Case Study 1: The StreamFlow Showdown --- XGBoost vs. LightGBM vs. CatBoost
Background
StreamFlow's data science team has been building a subscriber churn prediction model for six months. In Chapter 11, they established a logistic regression baseline. In Chapter 13, they trained a Random Forest that beat the baseline by a meaningful margin. Now the team is ready to bring out the heavy artillery: gradient boosting.
The stakes are real. StreamFlow's churn rate is 8.2% monthly on a $180M ARR subscriber base. Every 0.1% reduction in churn is worth roughly $180K annually. The data science team has been told, explicitly, that they need the best predictive model the data can support. "We will worry about interpretability later," the VP of Product said. "Right now, I need to know who is about to leave."

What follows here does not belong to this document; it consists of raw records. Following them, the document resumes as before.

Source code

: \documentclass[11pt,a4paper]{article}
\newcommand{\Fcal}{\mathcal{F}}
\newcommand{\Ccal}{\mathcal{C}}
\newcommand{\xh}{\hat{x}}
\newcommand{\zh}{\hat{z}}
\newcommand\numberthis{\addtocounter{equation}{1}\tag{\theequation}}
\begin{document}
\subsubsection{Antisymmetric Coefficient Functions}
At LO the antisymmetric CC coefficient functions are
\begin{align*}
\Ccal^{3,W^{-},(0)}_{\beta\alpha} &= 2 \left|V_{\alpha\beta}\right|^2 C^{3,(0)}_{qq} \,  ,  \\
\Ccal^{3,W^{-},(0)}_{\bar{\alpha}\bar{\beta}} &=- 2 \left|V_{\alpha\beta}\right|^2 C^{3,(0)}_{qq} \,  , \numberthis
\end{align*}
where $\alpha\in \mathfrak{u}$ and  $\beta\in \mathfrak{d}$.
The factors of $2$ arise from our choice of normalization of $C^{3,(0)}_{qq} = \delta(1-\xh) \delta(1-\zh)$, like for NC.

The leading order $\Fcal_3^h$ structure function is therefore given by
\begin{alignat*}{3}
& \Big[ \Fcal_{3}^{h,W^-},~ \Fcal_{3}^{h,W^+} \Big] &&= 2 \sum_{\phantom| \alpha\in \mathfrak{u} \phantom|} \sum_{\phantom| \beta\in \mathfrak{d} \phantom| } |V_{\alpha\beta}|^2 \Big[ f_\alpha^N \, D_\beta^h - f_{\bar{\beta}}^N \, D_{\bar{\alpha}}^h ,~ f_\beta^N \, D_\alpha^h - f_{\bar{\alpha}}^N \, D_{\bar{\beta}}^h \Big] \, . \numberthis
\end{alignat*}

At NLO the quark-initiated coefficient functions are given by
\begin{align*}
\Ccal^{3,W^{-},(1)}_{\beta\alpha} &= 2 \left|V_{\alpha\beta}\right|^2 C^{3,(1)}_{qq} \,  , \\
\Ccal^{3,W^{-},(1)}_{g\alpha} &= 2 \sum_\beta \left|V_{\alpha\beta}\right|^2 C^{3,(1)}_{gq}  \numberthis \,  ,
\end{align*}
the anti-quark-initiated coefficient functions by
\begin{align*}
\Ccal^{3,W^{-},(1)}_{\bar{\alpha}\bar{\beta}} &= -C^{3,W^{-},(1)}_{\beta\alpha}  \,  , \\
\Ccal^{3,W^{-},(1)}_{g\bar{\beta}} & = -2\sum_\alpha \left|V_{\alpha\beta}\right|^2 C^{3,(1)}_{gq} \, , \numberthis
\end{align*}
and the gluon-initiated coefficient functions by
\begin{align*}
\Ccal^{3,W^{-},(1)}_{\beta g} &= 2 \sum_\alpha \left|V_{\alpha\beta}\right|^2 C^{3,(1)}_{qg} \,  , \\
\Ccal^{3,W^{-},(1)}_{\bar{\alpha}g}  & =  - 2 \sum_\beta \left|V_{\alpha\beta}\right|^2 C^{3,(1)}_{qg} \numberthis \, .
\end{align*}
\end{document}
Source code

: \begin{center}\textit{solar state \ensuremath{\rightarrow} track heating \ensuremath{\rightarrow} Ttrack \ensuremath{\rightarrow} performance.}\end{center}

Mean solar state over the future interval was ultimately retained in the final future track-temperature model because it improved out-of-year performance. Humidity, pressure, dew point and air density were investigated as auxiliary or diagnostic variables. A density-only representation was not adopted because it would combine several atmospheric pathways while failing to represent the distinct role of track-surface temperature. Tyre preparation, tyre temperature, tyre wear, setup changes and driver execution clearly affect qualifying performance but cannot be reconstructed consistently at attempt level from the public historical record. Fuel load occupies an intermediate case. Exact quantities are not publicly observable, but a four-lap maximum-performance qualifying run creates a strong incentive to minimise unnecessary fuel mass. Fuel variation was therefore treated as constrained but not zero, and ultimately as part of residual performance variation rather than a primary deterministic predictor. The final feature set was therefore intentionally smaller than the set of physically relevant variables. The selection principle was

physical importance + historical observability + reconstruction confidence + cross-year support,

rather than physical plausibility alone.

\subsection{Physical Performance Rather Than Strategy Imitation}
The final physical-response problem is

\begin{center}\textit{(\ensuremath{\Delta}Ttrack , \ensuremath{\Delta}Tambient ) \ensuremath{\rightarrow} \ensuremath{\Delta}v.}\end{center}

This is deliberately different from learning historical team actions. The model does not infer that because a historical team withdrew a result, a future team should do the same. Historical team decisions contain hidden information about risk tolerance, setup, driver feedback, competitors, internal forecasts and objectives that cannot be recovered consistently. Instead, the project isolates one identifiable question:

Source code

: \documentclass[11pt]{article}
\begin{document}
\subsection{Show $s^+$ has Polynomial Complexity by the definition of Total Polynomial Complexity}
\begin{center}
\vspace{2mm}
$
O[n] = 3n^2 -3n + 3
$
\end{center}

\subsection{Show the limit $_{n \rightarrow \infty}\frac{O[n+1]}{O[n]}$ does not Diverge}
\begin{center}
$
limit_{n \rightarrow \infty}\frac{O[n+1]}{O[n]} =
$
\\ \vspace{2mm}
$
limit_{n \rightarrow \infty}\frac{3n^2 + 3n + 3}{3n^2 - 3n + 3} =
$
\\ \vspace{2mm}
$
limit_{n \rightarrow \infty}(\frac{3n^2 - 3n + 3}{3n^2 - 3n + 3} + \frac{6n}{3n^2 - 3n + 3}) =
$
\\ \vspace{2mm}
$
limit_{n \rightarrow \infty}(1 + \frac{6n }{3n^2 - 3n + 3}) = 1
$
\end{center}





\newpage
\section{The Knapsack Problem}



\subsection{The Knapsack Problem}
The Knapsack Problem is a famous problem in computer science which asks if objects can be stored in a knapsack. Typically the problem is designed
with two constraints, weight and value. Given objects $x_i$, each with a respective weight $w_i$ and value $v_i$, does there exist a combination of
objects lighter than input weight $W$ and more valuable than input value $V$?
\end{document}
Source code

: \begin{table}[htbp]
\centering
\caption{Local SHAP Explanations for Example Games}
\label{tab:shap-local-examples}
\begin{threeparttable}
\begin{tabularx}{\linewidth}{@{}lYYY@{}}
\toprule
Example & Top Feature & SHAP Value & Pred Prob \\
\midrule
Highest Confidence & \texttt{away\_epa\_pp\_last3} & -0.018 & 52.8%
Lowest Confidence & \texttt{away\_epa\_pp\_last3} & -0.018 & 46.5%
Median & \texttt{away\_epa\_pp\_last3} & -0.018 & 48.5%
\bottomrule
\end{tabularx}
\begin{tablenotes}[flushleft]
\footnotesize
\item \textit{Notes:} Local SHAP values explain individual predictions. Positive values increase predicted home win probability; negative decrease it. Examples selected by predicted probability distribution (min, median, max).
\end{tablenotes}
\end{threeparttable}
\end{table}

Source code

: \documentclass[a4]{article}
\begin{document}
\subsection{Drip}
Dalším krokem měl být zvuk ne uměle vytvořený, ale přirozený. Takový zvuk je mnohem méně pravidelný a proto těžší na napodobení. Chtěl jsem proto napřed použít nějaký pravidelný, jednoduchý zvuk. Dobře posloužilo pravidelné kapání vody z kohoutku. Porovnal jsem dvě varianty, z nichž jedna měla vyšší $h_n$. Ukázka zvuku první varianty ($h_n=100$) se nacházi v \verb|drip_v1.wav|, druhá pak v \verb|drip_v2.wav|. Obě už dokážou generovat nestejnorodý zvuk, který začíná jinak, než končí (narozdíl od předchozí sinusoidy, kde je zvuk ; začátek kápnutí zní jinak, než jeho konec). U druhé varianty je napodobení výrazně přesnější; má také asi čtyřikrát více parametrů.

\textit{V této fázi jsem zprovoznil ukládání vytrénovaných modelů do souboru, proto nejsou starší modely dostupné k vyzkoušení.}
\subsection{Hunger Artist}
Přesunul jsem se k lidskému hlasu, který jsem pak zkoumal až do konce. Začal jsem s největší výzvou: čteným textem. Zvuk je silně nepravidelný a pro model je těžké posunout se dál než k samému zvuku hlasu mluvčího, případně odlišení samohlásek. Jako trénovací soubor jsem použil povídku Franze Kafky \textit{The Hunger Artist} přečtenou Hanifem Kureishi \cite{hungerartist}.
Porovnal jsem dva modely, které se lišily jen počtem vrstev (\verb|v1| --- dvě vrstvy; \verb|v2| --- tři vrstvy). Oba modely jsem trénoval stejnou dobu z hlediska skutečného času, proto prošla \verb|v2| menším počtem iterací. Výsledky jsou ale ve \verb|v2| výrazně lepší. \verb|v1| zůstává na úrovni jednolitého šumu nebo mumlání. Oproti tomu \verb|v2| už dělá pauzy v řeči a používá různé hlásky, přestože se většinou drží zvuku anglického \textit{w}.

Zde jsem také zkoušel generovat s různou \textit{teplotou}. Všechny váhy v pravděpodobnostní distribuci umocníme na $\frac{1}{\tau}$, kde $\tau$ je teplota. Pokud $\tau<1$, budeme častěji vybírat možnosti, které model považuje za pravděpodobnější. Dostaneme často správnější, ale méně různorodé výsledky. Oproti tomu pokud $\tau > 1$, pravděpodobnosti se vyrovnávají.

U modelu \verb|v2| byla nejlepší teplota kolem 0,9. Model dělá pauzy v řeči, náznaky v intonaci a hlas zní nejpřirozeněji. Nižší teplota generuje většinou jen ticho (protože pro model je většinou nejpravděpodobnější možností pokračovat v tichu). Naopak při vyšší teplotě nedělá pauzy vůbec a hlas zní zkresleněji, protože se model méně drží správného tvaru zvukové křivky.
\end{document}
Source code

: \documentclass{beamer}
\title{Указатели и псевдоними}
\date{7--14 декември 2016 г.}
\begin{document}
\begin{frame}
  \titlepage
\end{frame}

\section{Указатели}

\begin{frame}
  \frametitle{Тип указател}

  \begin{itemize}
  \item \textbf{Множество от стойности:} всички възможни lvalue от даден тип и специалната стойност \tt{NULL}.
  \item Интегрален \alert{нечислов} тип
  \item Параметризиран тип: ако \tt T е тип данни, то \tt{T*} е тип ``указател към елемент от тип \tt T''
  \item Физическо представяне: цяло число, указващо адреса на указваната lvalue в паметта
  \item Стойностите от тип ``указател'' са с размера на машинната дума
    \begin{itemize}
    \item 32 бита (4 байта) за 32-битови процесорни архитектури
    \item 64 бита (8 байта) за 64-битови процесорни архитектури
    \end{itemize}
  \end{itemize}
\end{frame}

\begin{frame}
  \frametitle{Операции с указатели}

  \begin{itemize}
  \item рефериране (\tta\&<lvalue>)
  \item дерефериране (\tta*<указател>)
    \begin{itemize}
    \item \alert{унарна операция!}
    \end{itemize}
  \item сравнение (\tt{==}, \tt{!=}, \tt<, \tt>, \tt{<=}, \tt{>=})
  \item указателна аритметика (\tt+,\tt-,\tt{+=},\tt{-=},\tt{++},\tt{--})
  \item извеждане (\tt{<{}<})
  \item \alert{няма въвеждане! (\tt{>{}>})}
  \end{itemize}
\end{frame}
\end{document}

This case study runs a proper head-to-head comparison of XGBoost, LightGBM, and CatBoost on the StreamFlow churn dataset. Not a toy comparison on a handful of features --- the full pipeline with feature engineering, categorical handling, early stopping, and hyperparameter tuning.
The Data
StreamFlow's churn dataset includes 24 features for 50,000 subscriber-months. The features span usage behavior, billing history, support interactions, and subscriber demographics.
import pandas as pd
import numpy as np
from sklearn.model_selection import train_test_split
from sklearn.metrics import (
roc_auc_score, f1_score, precision_score, recall_score,
average_precision_score, log_loss
)
from sklearn.preprocessing import LabelEncoder
import time
np.random.seed(42)
n = 50000
# --- Subscriber features ---
streamflow = pd.DataFrame({
# Behavioral
'monthly_hours_watched': np.random.exponential(18, n).round(1),
'sessions_last_30d': np.random.poisson(14, n),
'avg_session_minutes': np.random.exponential(28, n).round(1),
'unique_titles_watched': np.random.poisson(8, n),
'content_completion_rate': np.random.beta(3, 2, n).round(3),
'binge_sessions_30d': np.random.poisson(2, n),
'weekend_ratio': np.random.beta(2.5, 3, n).round(3),
'peak_hour_ratio': np.random.beta(3, 2, n).round(3),
# Engagement trends
'hours_change_pct': np.random.normal(0, 30, n).round(1), # month-over-month
'sessions_change_pct': np.random.normal(0, 25, n).round(1),
# Account
'months_active': np.random.randint(1, 60, n),
'plan_type': np.random.choice(
['basic', 'standard', 'premium', 'family'], n,
p=[0.35, 0.35, 0.20, 0.10]
),
'plan_price': np.zeros(n), # filled below
'devices_used': np.random.randint(1, 6, n),
'profiles_active': np.random.randint(1, 5, n),
# Billing
'payment_failures_6m': np.random.poisson(0.3, n),
'used_promo': np.random.binomial(1, 0.25, n),
'months_since_price_change': np.random.randint(0, 24, n),
# Support
'support_tickets_90d': np.random.poisson(1.2, n),
'negative_sentiment_tickets': np.random.poisson(0.3, n),
# Demographics
'referral_source': np.random.choice(
['organic', 'paid_search', 'social', 'email', 'referral',
'partner_bundle', 'tv_ad', 'podcast'],
n, p=[0.30, 0.20, 0.12, 0.10, 0.10, 0.08, 0.05, 0.05]
),
'region': np.random.choice(
['northeast', 'southeast', 'midwest', 'southwest', 'west', 'northwest'],
n, p=[0.22, 0.18, 0.18, 0.12, 0.20, 0.10]
),
'age_bucket': np.random.choice(
['18-24', '25-34', '35-44', '45-54', '55+'],
n, p=[0.18, 0.30, 0.25, 0.15, 0.12]
),
'genre_diversity': np.random.uniform(0.1, 1.0, n).round(3),
})
# Set plan prices
plan_prices = {'basic': 9.99, 'standard': 14.99, 'premium': 24.99, 'family': 29.99}
streamflow['plan_price'] = streamflow['plan_type'].map(plan_prices)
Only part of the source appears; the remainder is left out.